The image of intrepid doctors trudging miles in dirty floodwaters to get to their patients in Houston’s disaster zone gets a lot of attention, and deservedly so. A less dramatic but necessary role is played by health insurers helping members get care in unusual and trying circumstances in all the Southern states affected by Hurricanes Harvey and Irma.
Health plans operating in Harvey’s aftermath said they responded by making it easier to see an out-of-network doctor, get a new copy of an insurance card, or replace lost prescriptions. Insurers set up telephone help lines and eased specialist referrals.

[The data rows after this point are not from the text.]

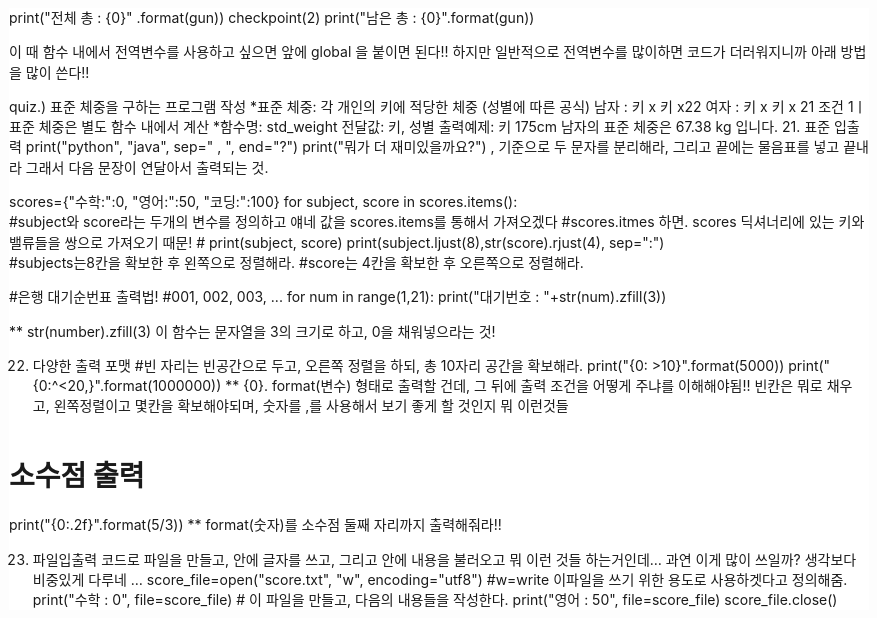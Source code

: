 print("전체 총 : {0}" .format(gun))
checkpoint(2)
print("남은 총 : {0}".format(gun))

이 때 함수 내에서 전역변수를 사용하고 싶으면 앞에 global 을 붙이면 된다!!
하지만 일반적으로 전역변수를 많이하면 코드가 더러워지니까 아래 방법을 많이 쓴다!!

quiz.) 표준 체중을 구하는 프로그램 작성
*표준 체중: 각 개인의 키에 적당한 체중
(성별에 따른 공식)
남자 : 키 x 키 x22
여자 : 키 x 키 x 21
조건 1ㅣ 표준 체중은 별도 함수 내에서 계산
*함수명: std_weight 전달값: 키, 성별
출력예제: 키 175cm 남자의 표준 체중은 67.38 kg 입니다.
21. 표준 입출력
print("python", "java", sep=" , ", end="?")
print("뭐가 더 재미있을까요?")
, 기준으로 두 문자를 분리해라, 그리고 끝에는 물음표를 넣고 끝내라 그래서 다음 문장이 연달아서 출력되는 것.

scores={"수학:":0, "영어:":50, "코딩:":100}
for subject, score in scores.items():   
    #subject와 score라는 두개의 변수를 정의하고 얘네 값을 scores.items를 통해서 가져오겠다 
    #scores.itmes 하면. scores 딕셔너리에 있는 키와 밸류들을 쌍으로 가져오기 때문!
    # print(subject, score)
    print(subject.ljust(8),str(score).rjust(4), sep=":")  
    #subjects는8칸을 확보한 후 왼쪽으로 정렬해라. 
    #score는 4칸을 확보한 후 오른쪽으로 정렬해라.

#은행 대기순번표 출력법!
#001, 002, 003, ...
for num in range(1,21):
    print("대기번호 : "+str(num).zfill(3))

** str(number).zfill(3) 이 함수는 문자열을 3의 크기로 하고, 0을 채워넣으라는 것!

22. 다양한 출력 포맷
#빈 자리는 빈공간으로 두고, 오른쪽 정렬을 하되, 총 10자리 공간을 확보해라.
print("{0: >10}".format(5000))
print("{0:^<20,}".format(1000000))
** {0}. format(변수) 형태로 출력할 건데, 그 뒤에 출력 조건을 어떻게 주냐를 이해해야됨!!
빈칸은 뭐로 채우고, 왼쪽정렬이고 몇칸을 확보해야되며, 숫자를 ,를 사용해서 보기 좋게 할 것인지 뭐 이런것들


# 소수점 출력

print("{0:.2f}".format(5/3))
** format(숫자)를 소수점 둘째 자리까지 출력해줘라!!

23. 파일입출력
코드로 파일을 만들고, 안에 글자를 쓰고, 그리고 안에 내용을 불러오고 뭐 이런 것들 하는거인데… 과연 이게 많이 쓰일까? 생각보다 비중있게 다루네 …
score_file=open("score.txt", "w", encoding="utf8") #w=write 이파일을 쓰기 위한 용도로 사용하겟다고 정의해줌.
print("수학 : 0", file=score_file) # 이 파일을 만들고, 다음의 내용들을 작성한다.
print("영어 : 50", file=score_file)
score_file.close()

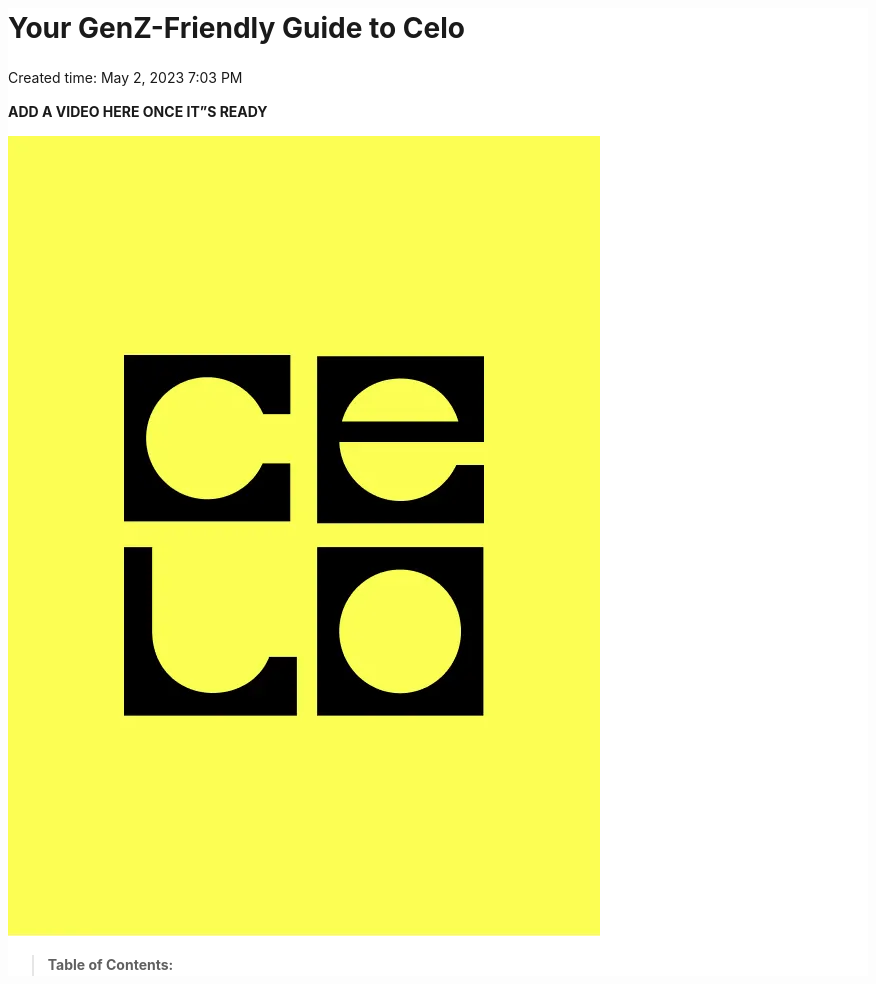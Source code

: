 # Your GenZ-Friendly Guide to Celo

Created time: May 2, 2023 7:03 PM

**ADD A VIDEO HERE ONCE IT”S READY**

![brand-kit-wordmark-image-22.webp](Your%20GenZ-Friendly%20Guide%20to%20Celo%207cf93305308441cca42d6ec1001bb4a9/brand-kit-wordmark-image-22.webp)

> **Table of Contents:**
> 
> 
>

Some of that response was prompted by a Texas Department of Insurance request that insurers “do the right thing” by suspending some of the restrictions that could hamper members’ ability to get care, and have it paid for, when they have lost key documents or are living in a new area. These include waiving penalties on out-of-network care, extending filing deadlines, offering 90-day prescriptions, and paying providers promptly.
The biggest health insurer in the state, Blue Cross Blue Shield of Texas, with 1.5 million members affected by the storm, said it would comply with the department’s request. The company has assigned a team to not just answer member questions but to call some of them to offer help with emergency resources. Patient clinical summaries available on its patient and provider portals helped members explain their medical history to a new doctor.
Humana officials said they had staff reaching out by phone or email to more than 300,000 members who are identified as being in Harvey’s path, with more than 242,500 phone calls already placed checking on member welfare. More than 3,000 Humana employees work in the affected region, with 800 of them dealing with the potential of flooding; supervisors checked on them and offered help, said a Humana media relations manager.
In Florida, insurance officials asked health plans to make it easier for members to get prescriptions ahead of the storm, anticipating logistical problems afterward. Many of Florida’s major health insurers said they were loosening the rules for members after Irma, and many were making significant cash contributions to recovery funds.
Preparedness metrics needed
A 2013 survey of health insurers by America’s Health Insurance Plans found that 85% maintain emergency teams, 59% have physical emergency operations centers, and 40% have an emergency call center. Most (71%) said they are prepared to temporarily suspend prior authorization rules.
The survey found less preparedness in health plans’ connections with emergency planning officials, with several plans indicating challenges in knowing whom to contact in case of a disaster or public health emergency. Just 30% of plans participated in preparedness drills with external stakeholders, though most said they are interested in doing so.
Researchers looking at the AHIP data found some areas for improvement in disaster planning, noting that a minority of insurers in the survey were using specific metrics to assess their emergency preparedness efforts, such as percent of critical systems tested. They suggested the industry develop measures, perhaps borrowing from other industries and tailoring them to health insurance’s unique challenges.
The researchers also recommended better connections between health plans and local health officials, and urged insurers to become involved with local and regional coalitions of health care organizations that maintain relationships so they can share information and resources in an emergency.